User Flow
Providing a win-win solution for all parties
Last updated
Providing a win-win solution for all parties
Last updated
The Ve(3,3) framework ensures that the interests of all participants in the Cellana Finance ecosystem are aligned. This encompasses voters, liquidity providers, traders, and protocols.
New projects/protocols have the flexibility to add any amount of incentives in order to attract voters to support their LP. As a result, the liquidity pool will receive a portion of CELL token emissions, thereby enhancing the depth of the liquidity pool.
CELL holders have the option to lock their tokens for veCELL and become voters on the Cellana platform. By becoming voters, users gain the ability to utilize their voting power to vote on liquidity pools.

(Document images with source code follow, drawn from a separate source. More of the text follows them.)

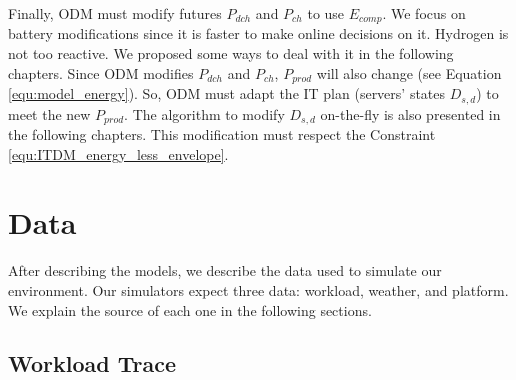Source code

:Finally, ODM must modify futures $P_{dch}$ and $P_{ch}$ to use $E_{comp}$. We focus on battery modifications since it is faster to make online decisions on it. Hydrogen is not too reactive. We proposed some ways to deal with it in the following chapters. Since ODM modifies $P_{dch}$ and $P_{ch}$, $P_{prod}$ will also change (see Equation \ref{equ:model_energy}). So, ODM must adapt the IT plan (servers' states $D_{s,d}$) to meet the new $P_{prod}$. The algorithm to modify $D_{s,d}$ on-the-fly is also presented in the following chapters. This modification must respect the Constraint \ref{equ:ITDM_energy_less_envelope}.

\section{Data}
After describing the models, we describe the data used to simulate our environment. Our simulators expect three data: workload, weather, and platform. We explain the source of each one in the following sections. 

\subsection{Workload Trace}
\label{sec:workload_trace}

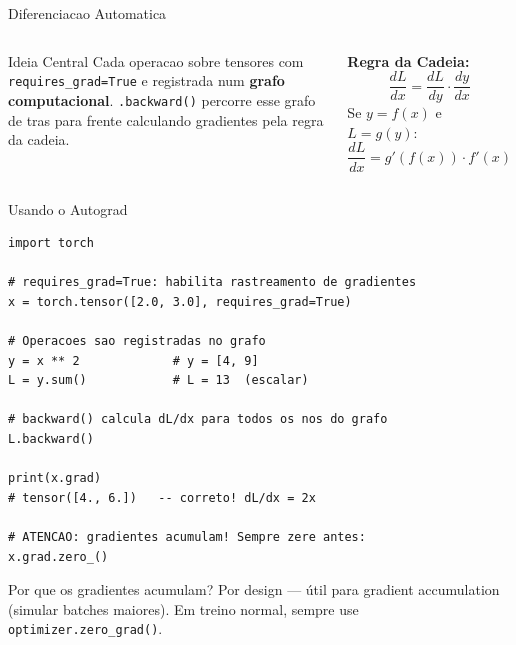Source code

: \documentclass[aspectratio=169, 10pt]{beamer}
\begin{document}
\begin{frame}{Diferenciacao Automatica}
\begin{columns}
  \begin{block}{Ideia Central}
    Cada operacao sobre tensores com \texttt{requires\_grad=True} e registrada 
    num \textbf{grafo computacional}. \texttt{.backward()} percorre esse grafo 
    de tras para frente calculando gradientes pela regra da cadeia.
  \end{block}
  \vspace{0.4em}
  \textbf{Regra da Cadeia:}
  \[
    \frac{dL}{dx} = \frac{dL}{dy} \cdot \frac{dy}{dx}
  \]
  Se $y = f(x)$ e $L = g(y)$:
  \[
    \frac{dL}{dx} = g'(f(x)) \cdot f'(x)
  \]

\end{columns}
\end{frame}


\begin{frame}[fragile]{Usando o Autograd}
\begin{lstlisting}
import torch

# requires_grad=True: habilita rastreamento de gradientes
x = torch.tensor([2.0, 3.0], requires_grad=True)

# Operacoes sao registradas no grafo
y = x ** 2             # y = [4, 9]
L = y.sum()            # L = 13  (escalar)

# backward() calcula dL/dx para todos os nos do grafo
L.backward()

print(x.grad)
# tensor([4., 6.])   -- correto! dL/dx = 2x

# ATENCAO: gradientes acumulam! Sempre zere antes:
x.grad.zero_()
\end{lstlisting}

\begin{block}{Por que os gradientes acumulam?}
  Por design — útil para gradient accumulation (simular batches maiores).
  Em treino normal, sempre use \texttt{optimizer.zero\_grad()}.
\end{block}
\end{frame}
\end{document}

This allows them to earn trading fees and the opportunity to receive additional incentives from the specific liquidity pool they have voted for. Typically, voters are motivated to select liquidity pools that exhibit high trading volume or offer attractive incentives, which maximizes their potential returns.
Liquidity providers are frequently motivated to contribute liquidity to pools that offer the highest token emissions. After supplying liquidity to a specific pool, these providers are required to stake their LP tokens in the protocol gauge to qualify for CELL token emissions.
Trader will enjoy low slippage rate thanks to the deeper liquidity pool.
In summary, the Ve(3,3) economic model offers mutually beneficial solutions for all parties involved as the following:
Projects/protocols add incentives to bootstrap their liquidity pools and thus attract voters.
Voters participate in voting for liquidity pools that offer high incentives, enabling them to earn profits. As the number of voters selecting a particular pool increases, the pool receives a greater allocation of CELL emissions.
As the pool presents an appealing opportunity for CELL emissions, liquidity providers will contribute liquidity to the pool and stake their LP tokens to receive CELL emissions, thereby enhancing the depth of the liquidity pool.
A deep liquidity pool enables traders to swap with lower slippage, enhancing their trading experience. This increased liquidity will also attract a more significant number of traders to participate in swaps on the DEX, resulting in a higher generation of trading fees.